The Department of English celebrated the life and works of author, activist, academic and Nobel laureate Toni Morrison with “Toni Morrison Day” held on Tuesday, Feb. 18. The event was organized with the help of the University’s Guggenheim Memorial Library, the Honors School, Sigma Tau Delta (the international English honor society), the Department of History and Anthropology, and the Department of Art and Design.
Assistant Professor of English Courtney Werner, Ph.D., kicked off the celebration, followed by opening remarks and a keynote speech by Associate Professor Walter Greason, Ph.D. The international English honor society, Sigma Tau Delta, performed a marathon reading of Morrison’s “Sula,” which was read in its entirety by student and faculty volunteers. Professor Anwar Uhuru, Ph.D., led a discussion “Finding Self Regard in the Works of Toni Morrison,” which was then followed by a screening of “Toni Morrison: The Pieces I Am.”
Attendees were also invited to visit the Toni Morrison Gallery in Library Room 102. According to Werner, the exhibit consisted of books written by Morrison in the library’s holdings, as well as an informational, multimedia display board about Morrison’s life, work, and activism put together by members of Monmouth’s chapter of Alpha Kappa Alpha Sorority, of which Morrison was a member.
The gallery also featured a digital multimedia exhibit that drew on quotes and passages from English faculty and staff about what Morrison’s work has meant to them.

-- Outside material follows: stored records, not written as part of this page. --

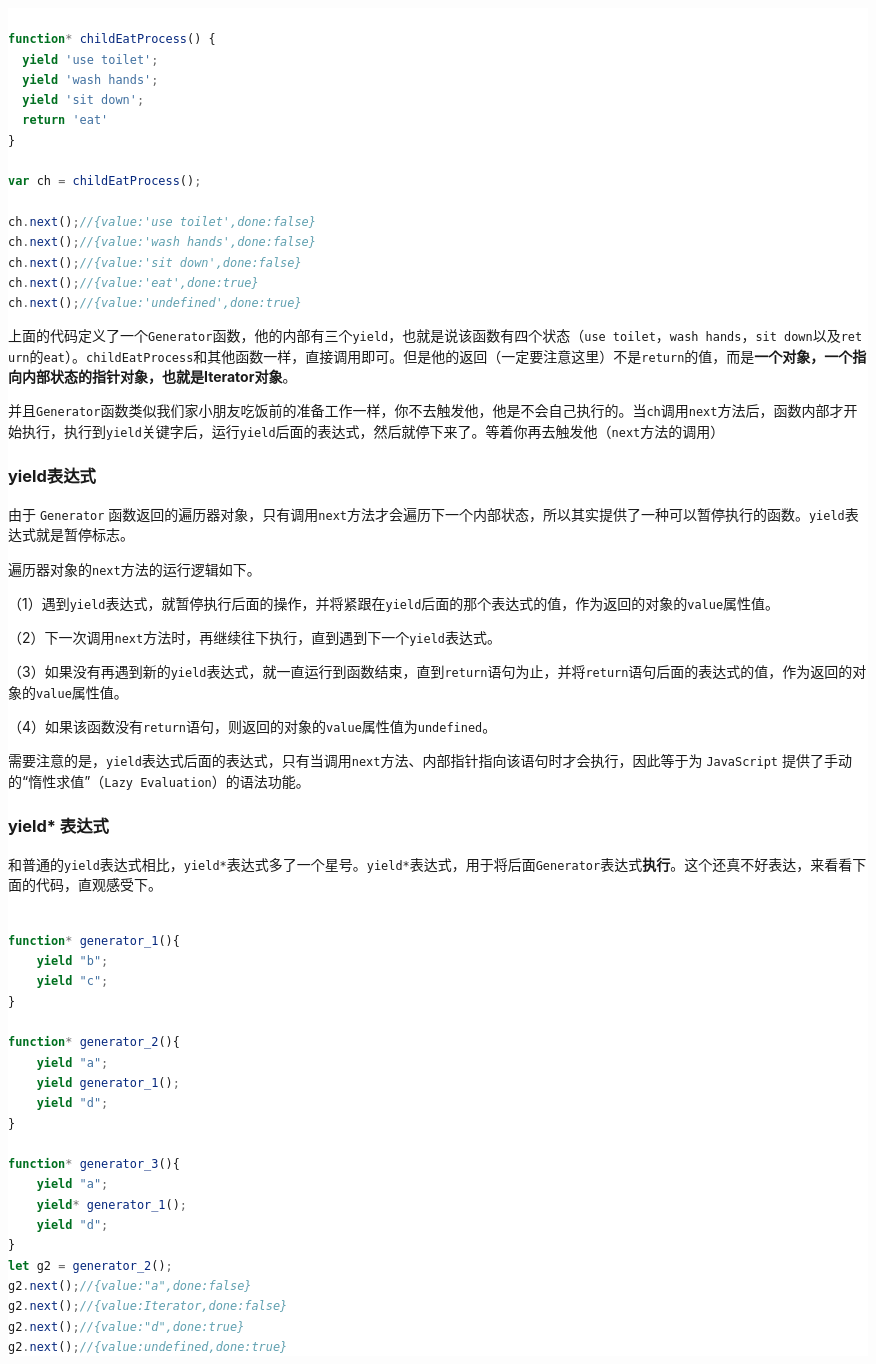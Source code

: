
 ```javaScript

function* childEatProcess() {
  yield 'use toilet';
  yield 'wash hands';
  yield 'sit down';
  return 'eat'
}

var ch = childEatProcess();

ch.next();//{value:'use toilet',done:false}
ch.next();//{value:'wash hands',done:false}
ch.next();//{value:'sit down',done:false}
ch.next();//{value:'eat',done:true}
ch.next();//{value:'undefined',done:true}
```
上面的代码定义了一个`Generator`函数，他的内部有三个`yield`，也就是说该函数有四个状态（`use toilet`，`wash hands`，`sit down`以及`return`的`eat`）。`childEatProcess`和其他函数一样，直接调用即可。但是他的返回（一定要注意这里）不是`return`的值，而是**一个对象，一个指向内部状态的指针对象，也就是Iterator对象**。

并且`Generator`函数类似我们家小朋友吃饭前的准备工作一样，你不去触发他，他是不会自己执行的。当`ch`调用`next`方法后，函数内部才开始执行，执行到`yield`关键字后，运行`yield`后面的表达式，然后就停下来了。等着你再去触发他（`next`方法的调用）

### yield表达式

由于 `Generator` 函数返回的遍历器对象，只有调用`next`方法才会遍历下一个内部状态，所以其实提供了一种可以暂停执行的函数。`yield`表达式就是暂停标志。

遍历器对象的`next`方法的运行逻辑如下。

（1）遇到`yield`表达式，就暂停执行后面的操作，并将紧跟在`yield`后面的那个表达式的值，作为返回的对象的`value`属性值。

（2）下一次调用`next`方法时，再继续往下执行，直到遇到下一个`yield`表达式。

（3）如果没有再遇到新的`yield`表达式，就一直运行到函数结束，直到`return`语句为止，并将`return`语句后面的表达式的值，作为返回的对象的`value`属性值。

（4）如果该函数没有`return`语句，则返回的对象的`value`属性值为`undefined`。

需要注意的是，`yield`表达式后面的表达式，只有当调用`next`方法、内部指针指向该语句时才会执行，因此等于为 `JavaScript` 提供了手动的“惰性求值”（`Lazy Evaluation`）的语法功能。

### yield* 表达式

和普通的`yield`表达式相比，`yield*`表达式多了一个星号。`yield*`表达式，用于将后面`Generator`表达式**执行**。这个还真不好表达，来看看下面的代码，直观感受下。


```javaScript

function* generator_1(){
    yield "b";
    yield "c";
}

function* generator_2(){
    yield "a";
    yield generator_1();
    yield "d";
}

function* generator_3(){
    yield "a";
    yield* generator_1();
    yield "d";
}
let g2 = generator_2();
g2.next();//{value:"a",done:false}
g2.next();//{value:Iterator,done:false}
g2.next();//{value:"d",done:true}
g2.next();//{value:undefined,done:true}
```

Along with this multimedia display, participants were invited to stop by and write their thoughts about Morrison’s impact on their lives.
Monmouth faculty also led a pedagogy panel, “Teaching Toni Morrison,” as well as a scholarship roundtable titled “Morrison: History, Themes, and Craft.” Professor Linh Dao from the Department of Art and Design hosted a collage workshop to end the celebration.
Werner said, “The entire English Department was enthusiastically pleased with our day of celebration. This was the first annual celebration of Toni Morrison at Monmouth University, and as an inaugural event, it was very successful in that we were able to bring together interdepartmental and interdisciplinary collaboration to make the day even more special and meaningful.”
Morrison, Werner noted, had strong ties to New Jersey, writing and teaching at Princeton University.
“More important than her status as a New Jersey author, Morrison has been a proponent of civil rights for decades. She was an activist in her work and deeds and lived a life geared at improving our society. She spoke out for the oppressed and asked those with privilege to critically examine that privilege—and find ways to deconstruct it. She has been a voice of power for the voiceless and a jolt of fresh air with deeply critical works that challenge world views,” Werner said.
Following her death in 2019, Werner explained that several states, including Ohio—where she was born—have proposed her birthday, Feb. 18, as an official “Toni Morrison Day” holiday. Werner said, “Monmouth’s English department absolutely supports the idea of having a celebratory holiday on Toni Morrison’s birthday to honor all she has done, all she has taught us, all she has fought for, and all she has inspired us to do.”